L'ondata di razzismo che sta attraversando
la società italiana, con venature di vera e propria intolleranza
(non mi riferisco soltanto al favore dell'opinione pubblica
verso i cosiddetti “respingimenti”, ma, ad esempio, al caso
della preside di Genova che intendeva dichiarare “clandestini”
preventivamente i propri studenti extracomunitari) ha un
rapporto diretto, ed una influenza rispetto al modello politico
imperante nel nostro Paese.
Cadono le discussioni sugli “italiani
brava gente” e sulla durezza della crisi economica che,
inevitabilmente, porta alle guerre tra poveri: si tratta di un
fenomeno che arriva da più lontano ed interessa appunto
l'insieme del “modello politico” composto dalla realtà dei corpi
intermedi, dal ruolo delle istituzioni, dalle complesse modalità
di cittadinanza attiva. |
Da oltre un
decennio, infatti, il “modello politico”
italiano ha mutato segno, da luogo di forte
partecipazione politica e sociale (con
l'indicatore della partecipazione al voto come
segnale “forte”, ma non certo esaustivo di una
evidente vitalità sociale), a terreno di
“esclusione”, per larghe fette di popolazione,
per una realtà dei soggetti politici cui pare
sempre più dare fastidio il dibattito, per una
informazione che, più o meno all'unisono regge
acriticamente le logiche di un sistema
“separato”. Questi fattori
hanno fatto cadere la realtà di una cultura
politica” forte” che, in settori sociali non
secondari, faceva da barriera a determinati
modelli e a determinati meccanismi
comportamentali: certo il “ventre molle” è
sempre stato presente, ed in dimensioni
ragguardevoli.

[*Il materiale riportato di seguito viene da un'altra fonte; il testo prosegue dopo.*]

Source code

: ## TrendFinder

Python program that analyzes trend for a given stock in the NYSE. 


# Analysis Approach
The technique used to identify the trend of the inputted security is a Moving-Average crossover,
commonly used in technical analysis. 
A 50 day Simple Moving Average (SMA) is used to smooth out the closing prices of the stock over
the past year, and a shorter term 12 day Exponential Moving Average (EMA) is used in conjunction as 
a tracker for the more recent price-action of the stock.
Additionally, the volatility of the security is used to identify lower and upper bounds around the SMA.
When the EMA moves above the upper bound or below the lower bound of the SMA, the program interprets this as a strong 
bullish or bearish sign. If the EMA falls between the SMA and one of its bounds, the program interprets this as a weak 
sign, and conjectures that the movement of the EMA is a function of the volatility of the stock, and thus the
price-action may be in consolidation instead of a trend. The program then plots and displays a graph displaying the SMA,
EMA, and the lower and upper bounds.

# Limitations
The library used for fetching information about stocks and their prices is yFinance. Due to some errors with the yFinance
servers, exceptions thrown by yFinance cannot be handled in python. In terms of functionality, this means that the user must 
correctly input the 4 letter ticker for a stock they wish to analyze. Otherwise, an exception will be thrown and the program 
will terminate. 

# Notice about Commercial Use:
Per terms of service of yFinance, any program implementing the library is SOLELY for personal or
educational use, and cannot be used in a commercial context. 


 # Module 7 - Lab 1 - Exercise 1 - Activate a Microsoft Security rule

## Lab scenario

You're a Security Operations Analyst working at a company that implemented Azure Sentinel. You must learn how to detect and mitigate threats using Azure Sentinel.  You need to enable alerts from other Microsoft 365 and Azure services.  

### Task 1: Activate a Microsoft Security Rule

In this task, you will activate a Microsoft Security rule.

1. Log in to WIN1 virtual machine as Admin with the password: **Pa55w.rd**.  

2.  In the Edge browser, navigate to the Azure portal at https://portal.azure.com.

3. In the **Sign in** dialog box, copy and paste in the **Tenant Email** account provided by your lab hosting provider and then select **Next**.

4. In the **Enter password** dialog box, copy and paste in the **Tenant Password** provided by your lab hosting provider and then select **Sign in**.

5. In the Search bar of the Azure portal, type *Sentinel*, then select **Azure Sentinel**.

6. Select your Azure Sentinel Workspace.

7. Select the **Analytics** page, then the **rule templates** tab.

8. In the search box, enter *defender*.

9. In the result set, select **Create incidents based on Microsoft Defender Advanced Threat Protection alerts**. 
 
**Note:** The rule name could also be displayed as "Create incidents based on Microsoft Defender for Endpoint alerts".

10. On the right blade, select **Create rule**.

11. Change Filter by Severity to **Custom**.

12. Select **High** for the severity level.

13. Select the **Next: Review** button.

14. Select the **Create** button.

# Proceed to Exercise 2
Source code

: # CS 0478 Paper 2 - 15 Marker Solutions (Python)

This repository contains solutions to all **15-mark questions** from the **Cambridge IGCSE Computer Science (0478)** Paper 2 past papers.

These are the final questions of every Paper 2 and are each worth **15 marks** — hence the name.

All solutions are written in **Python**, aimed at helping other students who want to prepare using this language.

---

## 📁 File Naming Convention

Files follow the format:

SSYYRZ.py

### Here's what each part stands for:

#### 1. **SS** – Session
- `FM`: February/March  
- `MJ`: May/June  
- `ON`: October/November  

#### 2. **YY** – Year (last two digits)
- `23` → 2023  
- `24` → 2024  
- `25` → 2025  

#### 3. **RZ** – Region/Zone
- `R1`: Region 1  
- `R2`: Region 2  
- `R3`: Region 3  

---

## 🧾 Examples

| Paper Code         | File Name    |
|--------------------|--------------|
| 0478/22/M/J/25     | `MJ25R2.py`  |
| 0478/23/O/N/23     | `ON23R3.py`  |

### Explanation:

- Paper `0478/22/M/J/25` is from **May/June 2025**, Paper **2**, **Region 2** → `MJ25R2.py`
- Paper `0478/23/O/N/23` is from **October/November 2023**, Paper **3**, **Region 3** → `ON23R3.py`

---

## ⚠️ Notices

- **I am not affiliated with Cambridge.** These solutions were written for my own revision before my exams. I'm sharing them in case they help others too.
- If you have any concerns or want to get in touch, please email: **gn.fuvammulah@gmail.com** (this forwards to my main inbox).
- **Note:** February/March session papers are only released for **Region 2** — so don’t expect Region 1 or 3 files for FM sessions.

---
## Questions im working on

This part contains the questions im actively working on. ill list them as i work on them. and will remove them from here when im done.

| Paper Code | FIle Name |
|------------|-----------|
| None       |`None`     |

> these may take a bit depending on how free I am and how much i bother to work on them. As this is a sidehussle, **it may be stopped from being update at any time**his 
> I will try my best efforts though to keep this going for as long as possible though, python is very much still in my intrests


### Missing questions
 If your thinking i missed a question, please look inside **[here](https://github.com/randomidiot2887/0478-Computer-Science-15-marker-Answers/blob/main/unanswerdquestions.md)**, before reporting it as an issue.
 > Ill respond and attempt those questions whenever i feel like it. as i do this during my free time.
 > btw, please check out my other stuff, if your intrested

Una idea
“inclusiva” dell'agire e dell'organizzare la
politica svolgeva, però, una funzione importante
sul piano dell'integrazione. Il punto di
caduta maggiormente negativo, sotto questo
aspetto, riguarda la realtà dei partiti che
hanno dismesso, complessivamente, una funzione
di “alfabetizzazione” (in senso lato,
ovviamente) e, da sinistra, la capacità di
promuovere la riflessione collettiva sulle
modalità di sfruttamento, che non erano
semplicemente quelle delle fabbrica, della
bottega, dell'ufficio, della filanda, ma quelle
più generali della soggezione a regole imposte
dall'alto nei campi più diversi: una riflessione
collettiva che portava poi all'idea del
cambiamento, della ribellione,
dell'organizzazione. L'abbiamo
scritto già tante volte ma non abbiamo paura di
ripeterci: aver esaurito la funzione dei partiti
nella mera “governabilità”, li ha fatti tornare
indietro (non abbiamo paura di questa
espressione!) quali sede della promozione di un
nuovo “notabilato”, dove ormai le pulsioni
personalistiche paiono prevalere ad ogni
livello, non soltanto al livello del Capo del
Governo e delle sue molteplici avventure. Egualmente
appare fattore di “esclusione sociale” il ruolo
assunto dalle istituzioni a livello locale, sia
sotto l'aspetto della qualità del dibattito che
vi si sviluppa (fattori non secondario di questa
vera e propria crisi: il ruolo in via di
decadimento dei consessi elettivi, la riduzione
delle Giunte al servizio del potere monocratico
dell'eletto direttamente dai cittadini, con la
riduzione nelle funzioni delle minoranze e
l'affermarsi di una incauta presunta separatezza
tra politica ed amministrazione) e della
conseguente, direttamente conseguente,
destinazione delle scelte in materia di
territorio, di ambiente, di servizi sociali. All'interno di
questo quadro, descritto forse sommariamente ma
che abbiamo l'ambizione di credere
sufficientemente veritiero, è pressoché
scomparso il confronto sul tema dei diritti
politici dei nuovi cittadini: ancora un paio
d'anni fa resisteva ancora un barlume di
riflessione su questo punto che, adesso, sembra
sparito. Le delibere di
concessione del voto amministrativo ai nuovi
cittadini che pure qualche Ente Locale aveva
tentato di portare avanti sono finite nel
dimenticatoio: pluralità, allargamento,
inclusione sociale sono parole che hanno
direttamente a che fare con il “modello
politico”. Adesso appaiono
del tutto desuete ed i risultati si vedono.